→ Instructions for the task
An exact transcription of all the entries is needed; pictures stay out.

[Stored items from a collection]
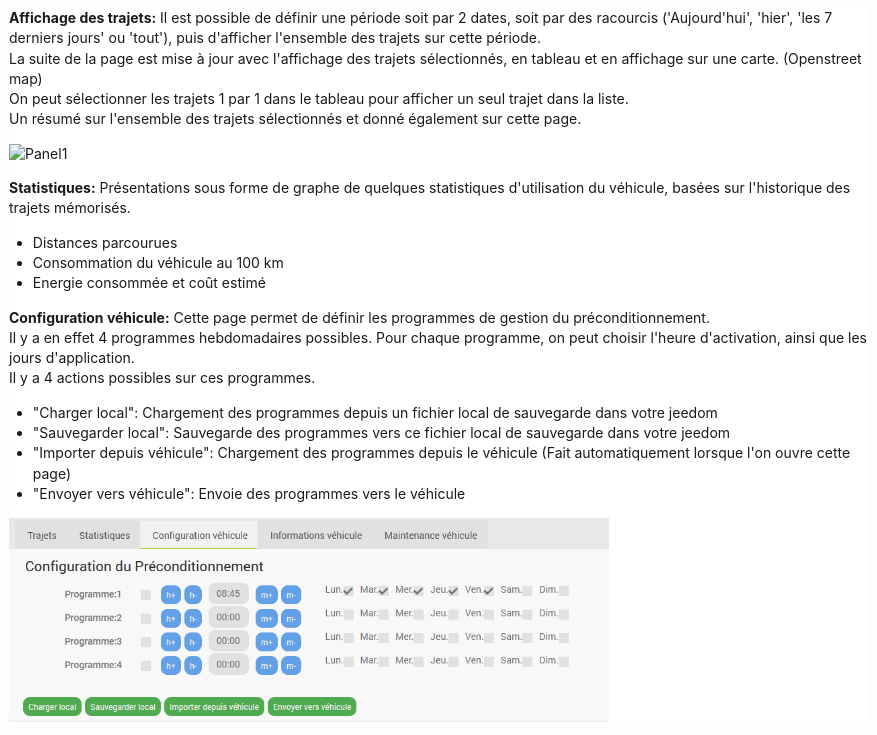 **Affichage des trajets:**
Il est possible de définir une période soit par 2 dates, soit par des racourcis ('Aujourd'hui', 'hier', 'les 7 derniers jours' ou 'tout'), puis d'afficher l'ensemble des trajets sur cette période.<br>
La suite de la page est mise à jour avec l'affichage des trajets sélectionnés, en tableau et en affichage sur une carte. (Openstreet map) <br>
On peut sélectionner les trajets 1 par 1 dans le tableau pour afficher un seul trajet dans la liste. <br>
Un résumé sur l'ensemble des trajets sélectionnés et donné également sur cette page.
<p align="left">
  <img src="../images/panel1.png" width="600" title="Panel1">
</p>

**Statistiques:**
Présentations sous forme de graphe de quelques statistiques d'utilisation du véhicule, basées sur l'historique des trajets mémorisés.

* Distances parcourues 
* Consommation du véhicule au 100 km
* Energie consommée et coût estimé

**Configuration véhicule:**
Cette page permet de définir les programmes de gestion du préconditionnement. <br>
Il y a en effet 4 programmes hebdomadaires possibles. Pour chaque programme, on peut choisir l'heure d'activation, ainsi que les jours d'application.<br>
Il y a 4 actions possibles sur ces programmes.
* "Charger local": Chargement des programmes depuis un fichier local de sauvegarde dans votre jeedom
* "Sauvegarder local": Sauvegarde des programmes vers ce fichier local de sauvegarde dans votre jeedom
* "Importer depuis véhicule": Chargement des programmes depuis le véhicule (Fait automatiquement lorsque l'on ouvre cette page)
* "Envoyer vers véhicule": Envoie des programmes vers le véhicule

<p align="left">
  <img src="../images/panel4.png" width="600" title="Panel1">
</p>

→ Output of the task
 **Affichage des trajets:**
Il est possible de définir une période soit par 2 dates, soit par des racourcis ('Aujourd'hui', 'hier', 'les 7 derniers jours' ou 'tout'), puis d'afficher l'ensemble des trajets sur cette période.<br>
La suite de la page est mise à jour avec l'affichage des trajets sélectionnés, en tableau et en affichage sur une carte. (Openstreet map) <br>
On peut sélectionner les trajets 1 par 1 dans le tableau pour afficher un seul trajet dans la liste. <br>
Un résumé sur l'ensemble des trajets sélectionnés et donné également sur cette page.
<p align="left">
  <img src="../images/panel1.png" width="600" title="Panel1">
</p>

**Statistiques:**
Présentations sous forme de graphe de quelques statistiques d'utilisation du véhicule, basées sur l'historique des trajets mémorisés.

* Distances parcourues 
* Consommation du véhicule au 100 km
* Energie consommée et coût estimé

**Configuration véhicule:**
Cette page permet de définir les programmes de gestion du préconditionnement. <br>
Il y a en effet 4 programmes hebdomadaires possibles. Pour chaque programme, on peut choisir l'heure d'activation, ainsi que les jours d'application.<br>
Il y a 4 actions possibles sur ces programmes.
* "Charger local": Chargement des programmes depuis un fichier local de sauvegarde dans votre jeedom
* "Sauvegarder local": Sauvegarde des programmes vers ce fichier local de sauvegarde dans votre jeedom
* "Importer depuis véhicule": Chargement des programmes depuis le véhicule (Fait automatiquement lorsque l'on ouvre cette page)
* "Envoyer vers véhicule": Envoie des programmes vers le véhicule

<p align="left">
  <img src="../images/panel4.png" width="600" title="Panel1">
</p>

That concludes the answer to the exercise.